Мало того, обернутая вокруг себя самой, она-то и образует субъективность. Не индивидуумы конституируют мир, но свернутые миры, сущности, конституируют индивидуумов: «Это миры, которые мы называем индивидуумами и которые без искусства мы никогда не познаем» 13 . Сущность не только индивидуальна, она индивидуализирована.

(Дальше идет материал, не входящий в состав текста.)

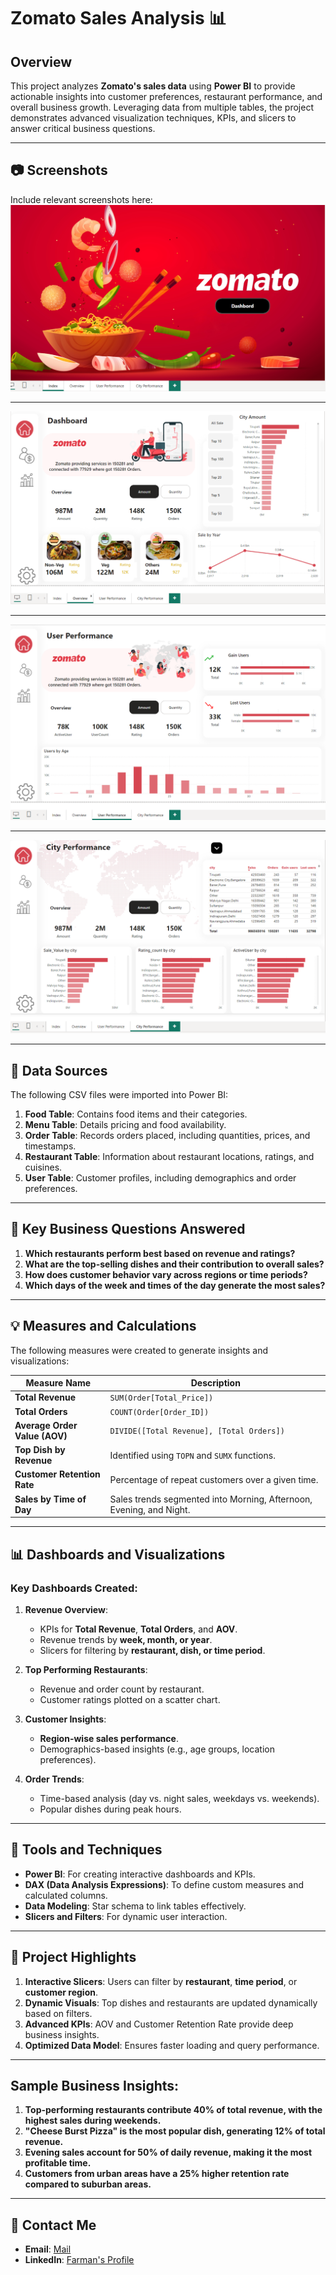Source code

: 
# Zomato Sales Analysis 📊

## Overview
This project analyzes **Zomato's sales data** using **Power BI** to provide actionable insights into customer preferences, restaurant performance, and overall business growth. Leveraging data from multiple tables, the project demonstrates advanced visualization techniques, KPIs, and slicers to answer critical business questions.

---

## 📷 Screenshots

Include relevant screenshots here:
![image alt](https://github.com/farman-7/Zomato-Sales-Analysis/blob/main/Index.png)

---
![image alt](https://github.com/farman-7/Zomato-Sales-Analysis/blob/main/Overview.png)

---
![image alt](https://github.com/farman-7/Zomato-Sales-Analysis/blob/main/User%20Performance.png)

---
![image alt](https://github.com/farman-7/Zomato-Sales-Analysis/blob/main/City%20Performance.png)

---

## 📁 Data Sources

The following CSV files were imported into Power BI:  
1. **Food Table**: Contains food items and their categories.  
2. **Menu Table**: Details pricing and food availability.  
3. **Order Table**: Records orders placed, including quantities, prices, and timestamps.  
4. **Restaurant Table**: Information about restaurant locations, ratings, and cuisines.  
5. **User Table**: Customer profiles, including demographics and order preferences.

---

## 🚀 Key Business Questions Answered

1. **Which restaurants perform best based on revenue and ratings?**  
2. **What are the top-selling dishes and their contribution to overall sales?**  
3. **How does customer behavior vary across regions or time periods?**  
4. **Which days of the week and times of the day generate the most sales?**

---

## 💡 Measures and Calculations

The following measures were created to generate insights and visualizations:

| **Measure Name**           | **Description**                                                                 |
|-----------------------------|---------------------------------------------------------------------------------|
| **Total Revenue**           | `SUM(Order[Total_Price])`                                                      |
| **Total Orders**            | `COUNT(Order[Order_ID])`                                                       |
| **Average Order Value (AOV)**| `DIVIDE([Total Revenue], [Total Orders])`                                      |
| **Top Dish by Revenue**     | Identified using `TOPN` and `SUMX` functions.                                   |
| **Customer Retention Rate** | Percentage of repeat customers over a given time.                              |
| **Sales by Time of Day**    | Sales trends segmented into Morning, Afternoon, Evening, and Night.            |

---

## 📊 Dashboards and Visualizations

### Key Dashboards Created:
1. **Revenue Overview**:  
   - KPIs for **Total Revenue**, **Total Orders**, and **AOV**.  
   - Revenue trends by **week, month, or year**.  
   - Slicers for filtering by **restaurant, dish, or time period**.

2. **Top Performing Restaurants**:  
   - Revenue and order count by restaurant.  
   - Customer ratings plotted on a scatter chart.

3. **Customer Insights**:  
   - **Region-wise sales performance**.  
   - Demographics-based insights (e.g., age groups, location preferences).

4. **Order Trends**:  
   - Time-based analysis (day vs. night sales, weekdays vs. weekends).  
   - Popular dishes during peak hours.  

---

## 🎯 Tools and Techniques

- **Power BI**: For creating interactive dashboards and KPIs.  
- **DAX (Data Analysis Expressions)**: To define custom measures and calculated columns.  
- **Data Modeling**: Star schema to link tables effectively.  
- **Slicers and Filters**: For dynamic user interaction.  

---

## 🌟 Project Highlights

1. **Interactive Slicers**: Users can filter by **restaurant**, **time period**, or **customer region**.  
2. **Dynamic Visuals**: Top dishes and restaurants are updated dynamically based on filters.  
3. **Advanced KPIs**: AOV and Customer Retention Rate provide deep business insights.  
4. **Optimized Data Model**: Ensures faster loading and query performance.

---

## Sample Business Insights:
1. **Top-performing restaurants contribute 40% of total revenue, with the highest sales during weekends.**  
2. **"Cheese Burst Pizza" is the most popular dish, generating 12% of total revenue.**  
3. **Evening sales account for 50% of daily revenue, making it the most profitable time.**  
4. **Customers from urban areas have a 25% higher retention rate compared to suburban areas.**

---

## 📧 Contact Me

- **Email**: [Mail](mailto:md.farman.data@gmail.com)  
- **LinkedIn**: [Farman's Profile](https://www.linkedin.com/in/md-farman-2858a61ab/)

Точка зрения не смешивается с тем, кому она принадлежит, а внутреннее свойство — с субъектом, которого оно индивидуализирует. Такое разведение сущности и субъекта тем более важно, что Пруст видит единственно в нем возможное доказательство бессмертия души. В душе того, кто дезавуирует сущность или содержит ее в себе, она — «божественная пленница» 14 . Сущности, быть может, сами являются узницами, обернутые душами, которые они индивидуализируют. Они существуют только в этом плене, но они неотделимы и от «неизвестного отечества», которое они сворачивают вместе с собой в нас самих. Они — наши «заложницы»: сущности умирают, если умираем мы, но если они вечны, то и мы некоторым образом бессмертны. Таким образом, они делают смерть менее вероятной: единственное доказательство бессмертия, единственный шанс его обрести — эстетический. Следовательно, два вопроса связаны фундаментально: «Вопрос о реальности Искусства и вопрос о реальности Вечности души» 15 . В этом смысле символична смерть Бергота на фоне небольшой фрагмента желтой стены Вермеера: «На одной чаше небесных весов ему явилась его собственная жизнь, тогда как другая чаша содержала маленький кусочек стены, выкрашенный в невероятно яркий желтый цвет. Он чувствовал, что бесстыдно предпочел первую чашу второй… Следующий удар сразил его… Он был мертв. Мертв навсегда? Кто знает!» 16 .

* * *

Мир, свернутый в сущности, всегда есть начало Мира вообще, начало вселенной, абсолютное радикальное начало. «Сначала одинокое пианино жалуется как оставленная спутником птица, скрипка вторит ему, отвечает ему как соседнее дерево. Это — как в начале мира, как если бы на Земле еще не существовало никого, кроме них двоих, или, скорее, как в мире, закрытом для всего остального, что создан логикой творца, где никогда не будет никого кроме них двоих: мир — это соната» 17 , То, что Пруст говорит о море, или даже о лице девушки — настолько это справедливо и относительно сущности, или произведения искусства: неустойчивое противопоставление, «непрерывное сотворение первичных элементов природы» 18 . Но сущность также определяет и рождение Времени как такового. Не то, чтобы время уже было бы развернуто: еще не существует ни отчетливых размерностей, согласно которым оно могло бы разворачиваться, ни даже различенных серий, по которым, следуя разнообразным ритмам, оно могло бы распределиться. Некоторые неоплатоники использовали одно очень точное слово для того, чтобы описать начальное состояние, предшествующее всякому развитию, всякому развертыванию, всякому разъяснению: полнота,что сворачивает множественность в Единое и утверждает Единство множественности. Вечность не казалась им ни отсутствием изменений, ни даже продолжением бесконечного существования. Оно было для них сложным состоянием самого времени [ uno ictu mutationes tuas complectitur]. Слово, omnia complicans,включающее в себя все сущности, определялось как высшая полнота, полнота противоположностей, неустойчивая оппозиция… Неоплатоники извлекли из него идею сущностно выраженной Вселенной, организующейся в соответствии с уровнями имманентных усложнений (complications) и в порядке нисходящих выражений [explications).